Largo Caballero y Margarita Nelken

Largo Caballero y Margarita Nelken

Ochenta años hace de la COMUNA DE ASTURIAS, y ochenta años también, de la traición.

El 7 de noviembre, ante la Comisión de Suplicatorios de las Cortes, que debatía si retirarle la inmunidad para que fuera juzgado por los hechos de octubre, este hombre dejó prueba de su cobardía: «Yo estuve en mi casa, como digo, y di orden de que a cualquiera que fuera a preguntar por mi, le dijeran que no estaba. Di esa orden, como ya la había dado en otras ocasiones, porque no tenía ninguna intervención, no tenía nada que ver con lo que pudiera ocurrir, yo no quería ponerme en contacto con nadie, absolutamente con nadie».

Pocas cosas resultan más ridículas en nuestra historia que haber llamado al hombre de la fotografía «el Lenin español». Si Alcalá Zamora da el gobierno a Gil Robles, habrá revolución, dijo.
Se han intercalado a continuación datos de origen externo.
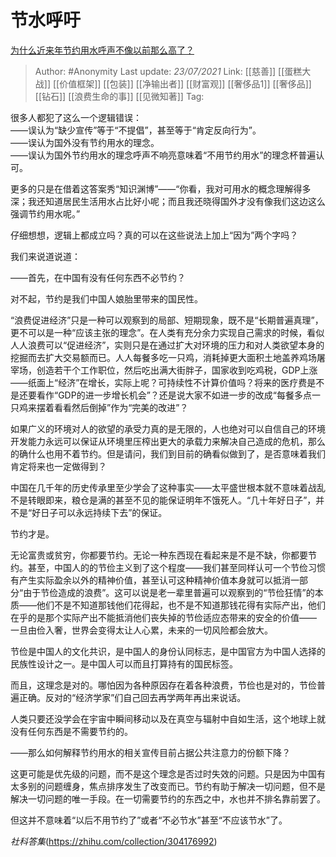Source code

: # 节水呼吁
[为什么近来年节约用水呼声不像以前那么高了？](https://www.zhihu.com/question/282472364/answer/463381605)

> Author: #Anonymity
> Last update: *23/07/2021* 
> Link: [[慈善]] [[蛋糕大战]] [[价值框架]] [[包装]] [[净输出者]] [[财富观]] [[奢侈品1]] [[奢侈品]] [[钻石]] [[浪费生命的事]]  [[见微知著]] 
> Tag:    



很多人都犯了这么一个逻辑错误：  
——误认为“缺少宣传”等于“不提倡”，甚至等于“肯定反向行为”。  
——误认为国外没有节约用水的理念。  
——误认为国外节约用水的理念呼声不响亮意味着“不用节约用水”的理念杯普遍认可。

更多的只是在借着这答案秀“知识渊博”——“你看，我对可用水的概念理解得多深；我还知道居民生活用水占比好小呢；而且我还晓得国外才没有像我们这边这么强调节约用水呢。”

仔细想想，逻辑上都成立吗？真的可以在这些说法上加上“因为”两个字吗？

我们来说道说道：

——首先，在中国有没有任何东西不必节约？

对不起，节约是我们中国人娘胎里带来的国民性。

“浪费促进经济”只是一种可以观察到的局部、短期现象，既不是“长期普遍真理”，更不可以是一种“应该主张的理念”。在人类有充分余力实现自己需求的时候，看似人人浪费可以“促进经济”，实则只是在通过扩大对环境的压力和对人类欲望本身的挖掘而去扩大交易额而已。人人每餐多吃一只鸡，消耗掉更大面积土地盖养鸡场屠宰场，创造若干个工作职位，然后吃出满大街胖子，国家收到吃鸡税，GDP上涨——纸面上“经济”在增长，实际上呢？可持续性不计算价值吗？将来的医疗费是不是还要看作“GDP的进一步增长机会”？还是说大家不如进一步的改成“每餐多点一只鸡来摆着看看然后倒掉”作为“完美的改进”？

如果广义的环境对人的欲望的承受力真的是无限的，人也绝对可以自信自己的环境开发能力永远可以保证从环境里压榨出更大的承载力来解决自己造成的危机，那么的确什么也用不着节约。但是请问，我们到目前的确看似做到了，是否意味着我们肯定将来也一定做得到？

中国在几千年的历史传承里至少学会了这种事实——太平盛世根本就不意味着战乱不是转眼即来，粮仓是满的甚至不见的能保证明年不饿死人。“几十年好日子”，并不是“好日子可以永远持续下去”的保证。

节约才是。

无论富贵或贫穷，你都要节约。无论一种东西现在看起来是不是不缺，你都要节约。甚至，中国人的的节俭主义到了这个程度——我们甚至同样认可一个节俭习惯有产生实际盈余以外的精神价值，甚至认可这种精神价值本身就可以抵消一部分“由于节俭造成的浪费”。这可以说是老一辈里普遍可以观察到的“节俭狂情”的本质——他们不是不知道那钱他们花得起，也不是不知道那钱花得有实际产出，他们在乎的是那个实际产出不能抵消他们丧失掉的节俭适应态带来的安全的价值—— 一旦由俭入奢，世界会变得太让人心累，未来的一切风险都会放大。

节俭是中国人的文化共识，是中国人的身份认同标志，是中国官方为中国人选择的民族性设计之一。是中国人可以而且打算持有的国民标签。

而且，这理念是对的。哪怕因为各种原因存在着各种浪费，节俭也是对的，节俭普遍正确。反对的“经济学家”们自己回去再学两年再出来说话。

人类只要还没学会在宇宙中瞬间移动以及在真空与辐射中自如生活，这个地球上就没有任何东西是不需要节约的。

——那么如何解释节约用水的相关宣传目前占据公共注意力的份额下降？

这更可能是优先级的问题，而不是这个理念是否过时失效的问题。只是因为中国有太多别的问题缠身，焦点排序发生了改变而已。节约有助于解决一切问题，但不是解决一切问题的唯一手段。在一切需要节约的东西之中，水也并不排名靠前罢了。

但这并不意味着“以后不用节约了”或者“不必节水”甚至“不应该节水”了。

*社科答集*(https://zhihu.com/collection/304176992)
Se crearon las Alianzas Obreras, a las que convirtió en nada y un Comité Revolucionario del que hizo un vano aspaviento.

El 26 de septiembre del 34, la CEDA provocó la crisis de gobierno. Largo Caballero y los suyos amenazaron con la revolución, suficiente, la amenaza, digo, para que estos hombres, confiados en la lealtad «republicana» de Alcalá Zamora, un terrateniente andaluz, reaccionario y monárquico hasta la víspera, se dieran por satisfechos… Y no se hizo nada.

El 3 de octubre, se le informa al «Lenin español» de que habría participación de la CEDA en el gobierno. Su respuesta fue: «Hasta que no lo vea en la Gaceta, no lo creo». Lo tuvo que creer un poco antes, cuando el nuevo Gobierno declaró el estado de guerra y un puñado de soldados se presentaron allí. «La suerte estaba echada», declamó este Julio Cesar del proletariado español.

Y para asegurar que la suerte no era desfavorable a la República capitalista, la UGT avisó con un día de antelación de la convocatoria de una «huelga general pacífica». Gil Robles aprovechó el amable aviso de Largo Caballero para practicar detenciones en masa de jefes «revolucionarios» y miembros dudosos de la policía y el ejército, que el día de la revolución seguían en sus casas y en sus locales, pacíficos y sin armas, pues la revolución de Largo Caballero era una «huelga general pacífica».

Dice Preston, en su biografía del mísero Carrillo: «Es más, durante la crisis se vio a los líderes socialistas conteniendo el fervor revolucionario de sus seguidores… Una vez constatado que las amenazas revolucionarias no habían disuadido a Alcalá Zamora de incorporar la CEDA al Gabinete, los líderes socialistas se escondieron en una madriguera. No se distribuyeron armas y las masas tampoco recibieron instrucciones. No se había trazado ningún plan para iniciar un levantamiento».

Cierto, la huelga general era pacífica y las muchedumbres de obreros en Madrid pasaron días esperando instrucciones y armas que no llegarían porque ni las había, ni había nadie que las quisiera dar. Largo Caballero, el Lenin español se escondió. La República Catalana, inhibida la CNT, duró diez días, lo justo para dar tiempo al Gobierno a disparar el primer cañonazo y dar pretexto a Companys para rendirse… y Asturias se quedó sola frente a la Legión y los moros.

Seguro que era cierto que Largo Caballero tenía una «honradez» que ninguno de los otros jefes socialistas alcanzaba, seguro que estaba muy por encima de despreciables sujetos como Prieto o Besteiro, pero de nunca la honradez ha impedido la pusilanimería. En el siguiente envite, los mismos cobardes, los mismos personajes, los mismos comediantes, toda esta fruslería humana, forjaría el triunfo de Franco y el fin de la esperanza.